Maurice Berger es psiquiatra infantil. Es, en particular, el autor de Sobre la violencia gratuita en Francia (L’Artilleur, 2019).
El importante ataque al que fue sometida, en Lyon, una niña de 13 años, brutalmente golpeada por otros dos menores, despertó más emoción que si los mismos actos hubieran sido cometidos por niños, como si fuera un choque con nuestra representación de la feminidad. asociada a la dulzura, incluso con una dimensión maternal.
Cabe señalar que la cuestión de la naturaleza y frecuencia de la violencia adolescente está poco estudiada. Si en 2022, las estadísticas del Ministerio de Justicia muestran que el 6,3% de los menores delincuentes y el 4% de los menores encarcelados son niñas, es imposible distinguir en estas cifras cuál es la responsabilidad del hurto, la recepción de bienes robados, la rebelión y la violencia intencionada. . Tampoco podemos encontrar datos recientes que nos permitan saber si la violencia cometida por niñas jóvenes está en una curva ascendente o no.

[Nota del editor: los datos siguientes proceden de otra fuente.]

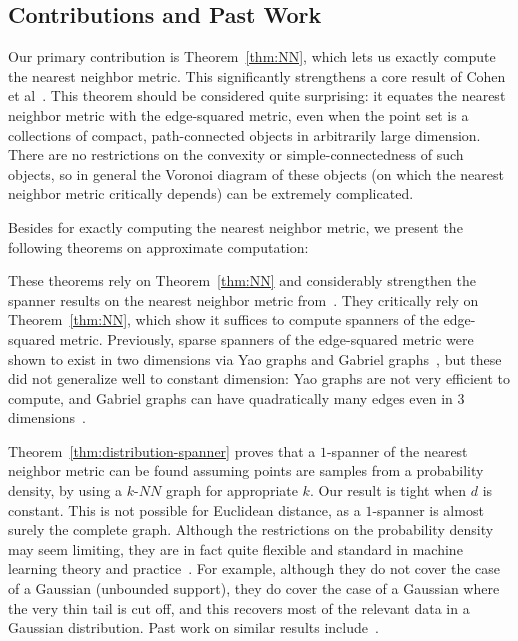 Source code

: \subsection{Contributions and Past Work}
Our primary contribution is Theorem~\ref{thm:NN}, which lets us exactly
compute the nearest neighbor metric. This significantly strengthens a core
result of Cohen et al~\cite{cohen15approximating}. This theorem should be considered
quite surprising: it equates the nearest neighbor metric with the
edge-squared metric, even when the point set is a collections of compact,
path-connected objects in arbitrarily large dimension. There are no
restrictions on the convexity or simple-connectedness of such objects, so
in general the Voronoi diagram of these objects (on which the nearest
neighbor metric critically depends) can be extremely complicated.

 Besides for exactly computing the nearest neighbor metric, we present the
following theorems on approximate computation:

 
These theorems rely on Theorem~\ref{thm:NN} and considerably strengthen the
spanner results on the nearest neighbor metric
from~\cite{cohen15approximating}. They critically rely on
Theorem~\ref{thm:NN}, which show it suffices to compute spanners of the
edge-squared metric.
Previously, sparse spanners of the edge-squared metric were shown to exist in two
dimensions via Yao graphs and Gabriel graphs~\cite{LiWan2001}, but these
did not generalize well to constant dimension: Yao
graphs are not very efficient to compute, and Gabriel graphs can have
quadratically many edges even in $3$ dimensions~\cite{chazelle94selecting}.

Theorem~\ref{thm:distribution-spanner} proves that a $1$-spanner of
the nearest neighbor metric can be found assuming points are samples from a
probability density, by using a $k$-$NN$ graph for
appropriate $k$. Our result is tight when $d$ is constant. This
is not possible for Euclidean distance, as a $1$-spanner is almost
surely the complete graph. Although the restrictions on the probability
density may seem limiting,
they are in fact quite flexible and standard in
machine learning theory and practice~\cite{hwang2016, alamgir12shortest}. For example, although they do not cover the case
of a Gaussian (unbounded support), they do cover the case of a Gaussian
where the very thin tail is cut off, and this recovers most of the relevant
data in a Gaussian distribution. Past work on similar results
include~\cite{Balister05, Gonzales2003}.

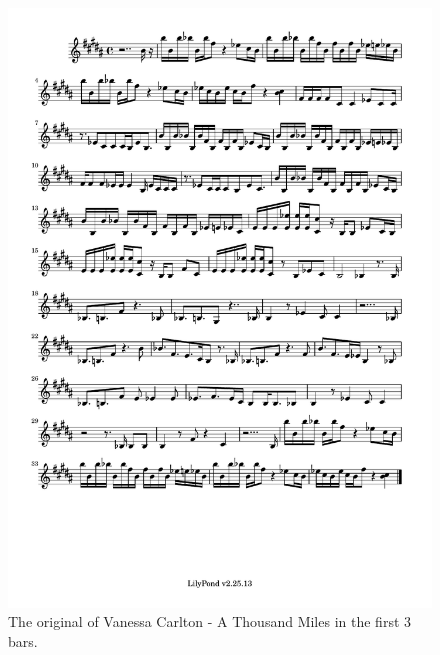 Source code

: \documentclass[11pt]{article}
\theoremstyle{definition}
\begin{document}
\begin{figure}
\centering
\includegraphics[trim=1cm 26.5cm 1cm 0.5cm, clip, scale=0.6]{Original_ATM.pdf}
\caption{The original of Vanessa Carlton - A Thousand Miles in the first 3 bars.} 
\label{fig:OATM}
\end{figure}
\end{document}
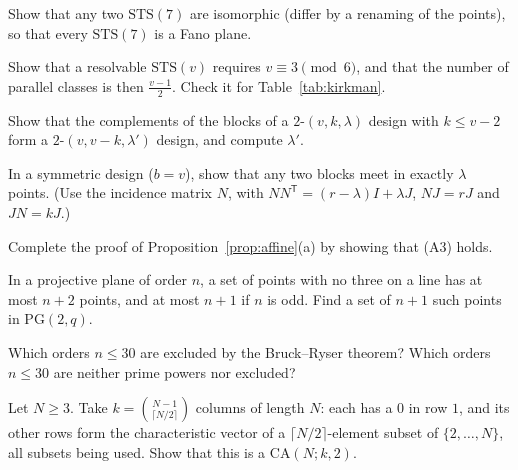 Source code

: \begin{exercise}[$\star\star$]\label{ex:sts7}
Show that any two $\mathrm{STS}(7)$ are isomorphic (differ by a renaming of the points), so that every $\mathrm{STS}(7)$ is a Fano plane.
\end{exercise}

\begin{exercise}[$\star$]\label{ex:resolvable}
Show that a resolvable $\mathrm{STS}(v)$ requires $v\equiv3\pmod6$, and that the number of parallel classes is then $\frac{v-1}2$. Check it for Table~\ref{tab:kirkman}.
\end{exercise}

\begin{exercise}[$\star$]\label{ex:complement}
Show that the complements of the blocks of a $2$-$(v,k,\lambda)$ design with $k\le v-2$ form a $2$-$(v,v-k,\lambda')$ design, and compute $\lambda'$.
\end{exercise}

\begin{exercise}[$\star\star$]\label{ex:symmetric}
In a symmetric design ($b=v$), show that any two blocks meet in exactly $\lambda$ points. (Use the incidence matrix $N$, with $NN^{\mathsf T}=(r-\lambda)I+\lambda J$, $NJ=rJ$ and $JN=kJ$.)
\end{exercise}

\begin{exercise}[$\star$]\label{ex:affinea3}
Complete the proof of Proposition~\ref{prop:affine}(a) by showing that (A3) holds.
\end{exercise}

\begin{exercise}[$\star\star$]\label{ex:oval}
In a projective plane of order $n$, a set of points with no three on a line has at most $n+2$ points, and at most $n+1$ if $n$ is odd. Find a set of $n+1$ such points in $\mathrm{PG}(2,q)$.
\end{exercise}

\begin{exercise}[$\star$]\label{ex:brlist}
Which orders $n\le30$ are excluded by the Bruck--Ryser theorem? Which orders $n\le30$ are neither prime powers nor excluded?
\end{exercise}

\begin{exercise}[$\star$]\label{ex:binaryca}
Let $N\ge3$. Take $k=\binom{N-1}{\lceil N/2\rceil}$ columns of length $N$: each has a $0$ in row $1$, and its other rows form the characteristic vector of a $\lceil N/2\rceil$-element subset of $\{2,\dots,N\}$,
all subsets being used. Show that this is a $\mathrm{CA}(N;k,2)$.
\end{exercise}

A esto se suma el hecho de que el sistema de justicia muestra una mayor tolerancia hacia la violencia femenina en general: en 2010, el 16% de los delitos penales fueron cometidos por mujeres, y sólo el 9% fueron llevados ante la justicia, con tendencia a “patologizar”, “ “medicalizar” la violencia femenina (Goaziou).
Por lo tanto, podemos pensar que este tipo de actuación choca con nuestras representaciones sociales de la feminidad. Deberíamos poder temer menos violencia por parte de las mujeres que de los hombres y sentirnos más seguros. Esta violencia también constituye una inversión de la forma en que el malestar suele manifestarse en las niñas, es decir, la autoagresión con escarificaciones o intentos de suicidio, mientras que entre los niños hay más manifestaciones de heterosexualidad. O también, es común notar la diferencia en el desarrollo entre niñas y niños criados en el mismo ambiente familiar educativamente catastrófico. En una familia sometida al espectáculo de una aterradora violencia doméstica, muchas niñas trabajan o continúan sus estudios a veces en la universidad, mientras que los niños tienen dificultades de aprendizaje, su comportamiento agresivo les dificulta asistir a la escuela y se entregan voluntariamente al tráfico de drogas. Y sabemos que los niños muestran un comportamiento más agresivo en general desde la primera infancia, como lo demuestra Richard Tremblay.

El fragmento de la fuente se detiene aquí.